I'm cleaning a excel file so I could present it on PowerBi. I want to eliminate the Stopwords of a specific column, and this is the code I'm using but it appears a problem. The stopwords I need to eliminate are at spanish.
Also I'm replacing the . and , to spaces to split the column and analize the information, if you know a easier way please let me know.
import nlkt
from nltk.corpus import stopwords
stop = stopwords.words('spanish')
df['Producto'] = df['Producto'].apply(lambda x: ' '.join([word for word in x.split() if word not in (stop)]))
df["Producto"] = df["Producto"].str.replace(",","")
df["Producto"] = df["Producto"].str.replace(".","")
df = df["Producto"].str.split(" ", expand = True)
print (df)
Here is a fast way to do it.
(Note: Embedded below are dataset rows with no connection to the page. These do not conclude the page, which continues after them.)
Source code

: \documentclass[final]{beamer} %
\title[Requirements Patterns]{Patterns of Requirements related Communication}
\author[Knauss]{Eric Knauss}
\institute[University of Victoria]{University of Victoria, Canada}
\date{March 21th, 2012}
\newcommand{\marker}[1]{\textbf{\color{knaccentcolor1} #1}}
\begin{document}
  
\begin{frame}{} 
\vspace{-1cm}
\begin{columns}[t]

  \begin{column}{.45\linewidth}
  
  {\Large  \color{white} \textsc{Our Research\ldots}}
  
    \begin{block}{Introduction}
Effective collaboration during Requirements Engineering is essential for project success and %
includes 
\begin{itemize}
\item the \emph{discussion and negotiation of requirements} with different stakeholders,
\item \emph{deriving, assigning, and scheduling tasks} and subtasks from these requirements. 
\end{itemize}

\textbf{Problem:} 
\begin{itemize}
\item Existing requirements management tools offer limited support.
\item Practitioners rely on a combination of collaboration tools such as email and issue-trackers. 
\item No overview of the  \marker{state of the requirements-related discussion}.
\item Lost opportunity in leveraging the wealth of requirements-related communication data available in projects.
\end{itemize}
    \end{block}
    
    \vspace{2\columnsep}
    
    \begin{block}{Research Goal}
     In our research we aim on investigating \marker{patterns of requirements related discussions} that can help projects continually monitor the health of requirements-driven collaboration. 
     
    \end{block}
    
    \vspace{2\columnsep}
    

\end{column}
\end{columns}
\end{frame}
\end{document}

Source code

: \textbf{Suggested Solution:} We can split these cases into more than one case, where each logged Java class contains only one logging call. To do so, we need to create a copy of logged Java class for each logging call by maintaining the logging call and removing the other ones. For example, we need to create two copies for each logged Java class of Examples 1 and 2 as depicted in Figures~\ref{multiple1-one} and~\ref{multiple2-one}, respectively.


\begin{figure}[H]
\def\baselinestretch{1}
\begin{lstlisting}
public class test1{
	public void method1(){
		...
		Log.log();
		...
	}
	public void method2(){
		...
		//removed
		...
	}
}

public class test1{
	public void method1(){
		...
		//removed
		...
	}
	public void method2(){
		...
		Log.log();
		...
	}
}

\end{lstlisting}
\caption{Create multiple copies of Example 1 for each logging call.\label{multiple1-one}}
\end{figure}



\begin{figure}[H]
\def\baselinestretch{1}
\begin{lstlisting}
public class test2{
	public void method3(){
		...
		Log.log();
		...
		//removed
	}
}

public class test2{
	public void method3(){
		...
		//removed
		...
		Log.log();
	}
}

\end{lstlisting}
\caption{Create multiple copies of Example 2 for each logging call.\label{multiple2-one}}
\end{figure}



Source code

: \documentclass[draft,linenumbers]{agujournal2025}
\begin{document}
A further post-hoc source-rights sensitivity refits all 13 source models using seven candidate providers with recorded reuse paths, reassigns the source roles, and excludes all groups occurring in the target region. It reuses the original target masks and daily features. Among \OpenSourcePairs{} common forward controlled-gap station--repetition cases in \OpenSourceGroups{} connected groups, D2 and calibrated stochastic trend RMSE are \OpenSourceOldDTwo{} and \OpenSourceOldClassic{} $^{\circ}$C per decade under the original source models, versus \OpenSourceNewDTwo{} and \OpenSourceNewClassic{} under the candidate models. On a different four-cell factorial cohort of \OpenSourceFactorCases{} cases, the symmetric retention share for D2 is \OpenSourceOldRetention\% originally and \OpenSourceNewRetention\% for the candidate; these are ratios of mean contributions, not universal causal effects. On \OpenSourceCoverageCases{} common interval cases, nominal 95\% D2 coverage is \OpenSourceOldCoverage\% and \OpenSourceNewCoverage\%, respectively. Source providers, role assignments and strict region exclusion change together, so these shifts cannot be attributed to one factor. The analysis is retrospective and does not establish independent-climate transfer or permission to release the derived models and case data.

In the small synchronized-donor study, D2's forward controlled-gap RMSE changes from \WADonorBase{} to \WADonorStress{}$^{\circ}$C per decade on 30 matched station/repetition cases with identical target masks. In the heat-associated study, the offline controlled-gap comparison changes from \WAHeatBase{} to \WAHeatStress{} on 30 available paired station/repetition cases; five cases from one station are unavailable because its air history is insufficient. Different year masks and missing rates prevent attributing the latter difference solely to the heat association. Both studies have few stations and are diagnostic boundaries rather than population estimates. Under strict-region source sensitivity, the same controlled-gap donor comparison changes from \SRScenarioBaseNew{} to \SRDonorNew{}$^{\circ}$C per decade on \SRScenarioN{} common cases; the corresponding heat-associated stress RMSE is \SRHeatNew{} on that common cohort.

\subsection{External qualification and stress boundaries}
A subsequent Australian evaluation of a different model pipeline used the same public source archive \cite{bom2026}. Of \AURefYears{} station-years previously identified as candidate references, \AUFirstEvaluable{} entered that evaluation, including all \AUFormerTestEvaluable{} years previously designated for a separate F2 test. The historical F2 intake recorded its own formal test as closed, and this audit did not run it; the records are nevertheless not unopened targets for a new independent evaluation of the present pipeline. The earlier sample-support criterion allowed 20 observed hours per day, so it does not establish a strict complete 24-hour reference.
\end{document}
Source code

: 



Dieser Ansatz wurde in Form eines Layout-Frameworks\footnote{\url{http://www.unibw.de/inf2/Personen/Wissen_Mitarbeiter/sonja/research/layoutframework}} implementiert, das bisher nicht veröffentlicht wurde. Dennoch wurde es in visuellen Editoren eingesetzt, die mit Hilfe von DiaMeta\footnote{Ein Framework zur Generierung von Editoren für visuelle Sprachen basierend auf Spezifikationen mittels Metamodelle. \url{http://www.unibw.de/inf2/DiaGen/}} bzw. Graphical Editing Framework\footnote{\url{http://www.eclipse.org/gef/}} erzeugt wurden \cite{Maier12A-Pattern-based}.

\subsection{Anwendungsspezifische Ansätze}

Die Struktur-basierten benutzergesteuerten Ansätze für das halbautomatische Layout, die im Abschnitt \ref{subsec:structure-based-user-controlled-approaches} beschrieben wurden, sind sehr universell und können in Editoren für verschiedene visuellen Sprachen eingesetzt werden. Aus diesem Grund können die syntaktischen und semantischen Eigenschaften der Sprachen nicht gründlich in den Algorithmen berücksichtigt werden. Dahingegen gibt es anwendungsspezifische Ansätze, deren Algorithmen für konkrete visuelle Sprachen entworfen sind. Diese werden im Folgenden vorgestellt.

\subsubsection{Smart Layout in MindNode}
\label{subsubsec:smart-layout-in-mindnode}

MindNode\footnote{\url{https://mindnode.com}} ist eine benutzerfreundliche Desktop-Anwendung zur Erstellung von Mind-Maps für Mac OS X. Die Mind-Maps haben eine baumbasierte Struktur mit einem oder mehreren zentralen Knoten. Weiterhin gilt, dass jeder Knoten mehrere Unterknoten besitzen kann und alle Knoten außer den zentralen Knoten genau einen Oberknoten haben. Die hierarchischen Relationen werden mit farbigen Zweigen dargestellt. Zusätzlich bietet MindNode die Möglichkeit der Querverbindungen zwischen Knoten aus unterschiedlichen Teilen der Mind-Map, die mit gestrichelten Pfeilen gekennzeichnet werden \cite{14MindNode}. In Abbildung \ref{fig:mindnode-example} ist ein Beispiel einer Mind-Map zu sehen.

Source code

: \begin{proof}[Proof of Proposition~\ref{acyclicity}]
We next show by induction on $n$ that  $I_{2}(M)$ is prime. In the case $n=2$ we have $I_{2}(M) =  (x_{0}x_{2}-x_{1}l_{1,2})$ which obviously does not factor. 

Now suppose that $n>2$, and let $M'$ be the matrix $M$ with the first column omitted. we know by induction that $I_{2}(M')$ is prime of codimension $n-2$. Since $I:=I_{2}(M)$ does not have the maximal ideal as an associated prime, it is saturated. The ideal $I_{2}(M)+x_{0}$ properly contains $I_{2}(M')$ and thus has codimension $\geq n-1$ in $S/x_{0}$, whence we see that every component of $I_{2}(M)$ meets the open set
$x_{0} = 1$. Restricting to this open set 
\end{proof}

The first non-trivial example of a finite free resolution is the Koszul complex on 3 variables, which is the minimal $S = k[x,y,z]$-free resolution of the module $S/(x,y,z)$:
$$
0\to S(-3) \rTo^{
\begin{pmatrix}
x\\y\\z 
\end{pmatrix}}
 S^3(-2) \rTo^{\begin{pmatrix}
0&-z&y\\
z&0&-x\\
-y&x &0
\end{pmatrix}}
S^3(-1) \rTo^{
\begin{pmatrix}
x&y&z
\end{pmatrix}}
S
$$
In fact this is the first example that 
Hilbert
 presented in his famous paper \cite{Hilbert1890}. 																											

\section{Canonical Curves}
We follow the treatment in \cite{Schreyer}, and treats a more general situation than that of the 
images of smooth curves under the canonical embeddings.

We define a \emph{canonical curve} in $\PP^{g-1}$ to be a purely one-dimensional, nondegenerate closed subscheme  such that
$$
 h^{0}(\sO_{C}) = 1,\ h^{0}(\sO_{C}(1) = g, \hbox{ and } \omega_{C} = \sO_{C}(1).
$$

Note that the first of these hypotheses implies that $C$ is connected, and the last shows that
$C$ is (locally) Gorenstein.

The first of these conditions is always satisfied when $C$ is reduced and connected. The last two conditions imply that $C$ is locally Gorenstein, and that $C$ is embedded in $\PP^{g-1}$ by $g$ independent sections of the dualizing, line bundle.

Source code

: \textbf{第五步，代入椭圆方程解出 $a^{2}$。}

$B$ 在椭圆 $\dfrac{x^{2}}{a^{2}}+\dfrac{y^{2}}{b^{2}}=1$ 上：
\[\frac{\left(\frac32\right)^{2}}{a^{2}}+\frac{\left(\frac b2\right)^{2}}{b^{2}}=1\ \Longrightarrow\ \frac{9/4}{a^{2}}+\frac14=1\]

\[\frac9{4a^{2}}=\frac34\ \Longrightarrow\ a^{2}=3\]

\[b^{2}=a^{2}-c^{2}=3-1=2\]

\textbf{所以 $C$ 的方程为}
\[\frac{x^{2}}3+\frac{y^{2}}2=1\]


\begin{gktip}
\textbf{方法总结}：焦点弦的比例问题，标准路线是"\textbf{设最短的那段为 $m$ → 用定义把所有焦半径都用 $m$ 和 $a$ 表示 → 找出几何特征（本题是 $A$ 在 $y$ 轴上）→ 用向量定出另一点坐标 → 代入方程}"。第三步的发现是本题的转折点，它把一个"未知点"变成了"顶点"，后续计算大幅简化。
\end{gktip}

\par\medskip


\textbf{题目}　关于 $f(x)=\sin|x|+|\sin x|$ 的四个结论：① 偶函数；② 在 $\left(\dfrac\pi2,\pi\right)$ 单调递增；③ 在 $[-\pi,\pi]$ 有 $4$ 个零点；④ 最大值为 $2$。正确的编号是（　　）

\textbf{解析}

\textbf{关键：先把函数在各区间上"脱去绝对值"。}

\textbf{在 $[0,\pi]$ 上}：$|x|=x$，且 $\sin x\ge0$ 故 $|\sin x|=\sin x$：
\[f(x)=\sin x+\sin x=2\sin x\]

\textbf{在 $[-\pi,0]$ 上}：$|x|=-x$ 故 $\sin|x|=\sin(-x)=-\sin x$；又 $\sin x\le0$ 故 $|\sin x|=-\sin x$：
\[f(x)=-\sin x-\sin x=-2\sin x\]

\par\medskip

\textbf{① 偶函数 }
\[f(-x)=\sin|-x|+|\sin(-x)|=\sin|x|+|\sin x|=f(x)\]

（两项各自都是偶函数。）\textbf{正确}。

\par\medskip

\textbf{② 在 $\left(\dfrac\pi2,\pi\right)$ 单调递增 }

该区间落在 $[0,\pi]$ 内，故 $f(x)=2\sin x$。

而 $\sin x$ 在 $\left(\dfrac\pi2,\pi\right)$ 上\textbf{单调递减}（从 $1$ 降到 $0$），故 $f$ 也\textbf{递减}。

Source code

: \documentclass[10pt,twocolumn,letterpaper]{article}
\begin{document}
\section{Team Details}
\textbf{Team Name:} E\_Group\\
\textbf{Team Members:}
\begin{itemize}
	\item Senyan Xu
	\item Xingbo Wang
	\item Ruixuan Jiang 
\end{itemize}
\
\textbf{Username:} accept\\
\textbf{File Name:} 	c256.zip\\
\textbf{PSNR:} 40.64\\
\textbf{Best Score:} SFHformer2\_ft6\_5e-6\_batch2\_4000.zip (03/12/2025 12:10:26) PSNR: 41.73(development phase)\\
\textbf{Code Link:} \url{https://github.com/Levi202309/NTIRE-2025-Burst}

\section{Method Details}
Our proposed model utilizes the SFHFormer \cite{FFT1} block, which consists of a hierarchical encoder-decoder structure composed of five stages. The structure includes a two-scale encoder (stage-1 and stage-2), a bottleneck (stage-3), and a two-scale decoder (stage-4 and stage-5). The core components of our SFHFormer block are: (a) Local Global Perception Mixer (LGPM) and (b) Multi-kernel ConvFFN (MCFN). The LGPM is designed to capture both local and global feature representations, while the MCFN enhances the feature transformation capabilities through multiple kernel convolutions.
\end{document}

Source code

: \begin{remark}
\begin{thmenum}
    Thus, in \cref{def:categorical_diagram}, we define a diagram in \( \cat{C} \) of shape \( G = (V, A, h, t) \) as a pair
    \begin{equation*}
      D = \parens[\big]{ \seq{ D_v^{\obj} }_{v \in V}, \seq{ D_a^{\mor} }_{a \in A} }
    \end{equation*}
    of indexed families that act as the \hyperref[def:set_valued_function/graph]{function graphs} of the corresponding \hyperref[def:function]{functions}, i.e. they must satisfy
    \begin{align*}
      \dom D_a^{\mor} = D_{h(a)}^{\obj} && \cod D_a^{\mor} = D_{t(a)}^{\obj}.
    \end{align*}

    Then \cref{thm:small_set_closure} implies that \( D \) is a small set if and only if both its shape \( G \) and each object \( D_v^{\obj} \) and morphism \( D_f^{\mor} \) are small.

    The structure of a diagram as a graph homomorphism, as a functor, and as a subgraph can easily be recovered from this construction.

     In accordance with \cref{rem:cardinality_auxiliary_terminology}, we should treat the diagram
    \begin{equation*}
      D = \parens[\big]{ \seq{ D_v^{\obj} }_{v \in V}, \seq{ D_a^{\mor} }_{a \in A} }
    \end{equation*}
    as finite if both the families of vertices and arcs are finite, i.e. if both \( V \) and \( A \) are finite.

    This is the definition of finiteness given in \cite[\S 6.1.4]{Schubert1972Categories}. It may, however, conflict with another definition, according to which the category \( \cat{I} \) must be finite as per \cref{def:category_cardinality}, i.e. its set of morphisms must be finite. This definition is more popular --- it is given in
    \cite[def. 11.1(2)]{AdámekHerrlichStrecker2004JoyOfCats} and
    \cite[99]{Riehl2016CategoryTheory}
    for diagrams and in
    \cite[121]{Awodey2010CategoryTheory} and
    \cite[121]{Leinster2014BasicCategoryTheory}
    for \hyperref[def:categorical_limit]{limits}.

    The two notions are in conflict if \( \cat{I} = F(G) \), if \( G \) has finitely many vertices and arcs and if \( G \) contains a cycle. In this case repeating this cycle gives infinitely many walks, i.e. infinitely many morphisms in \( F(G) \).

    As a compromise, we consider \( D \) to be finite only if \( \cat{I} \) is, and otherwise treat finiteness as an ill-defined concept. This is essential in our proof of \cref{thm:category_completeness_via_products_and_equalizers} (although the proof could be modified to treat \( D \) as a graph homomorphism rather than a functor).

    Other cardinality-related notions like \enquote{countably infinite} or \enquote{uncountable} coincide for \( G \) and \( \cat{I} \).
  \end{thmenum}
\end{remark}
I recreated a dataframe with some sample data:
import re
import nltk
from nltk.corpus import stopwords
pattern = re.compile(r'\b(' + r'|'.join(stopwords.words('spanish')) + r')\b\s*')
df_temp = pd.DataFrame({'Words': ["Uno", "Dos", "Tres", "Other", "los"]})
df_temp['Words'] = df_temp['Words'].map(lambda x: pattern.sub('', str(x)))
Output of df_temp:
Words
0 Uno
1 Dos
2 Tres
3 Other
4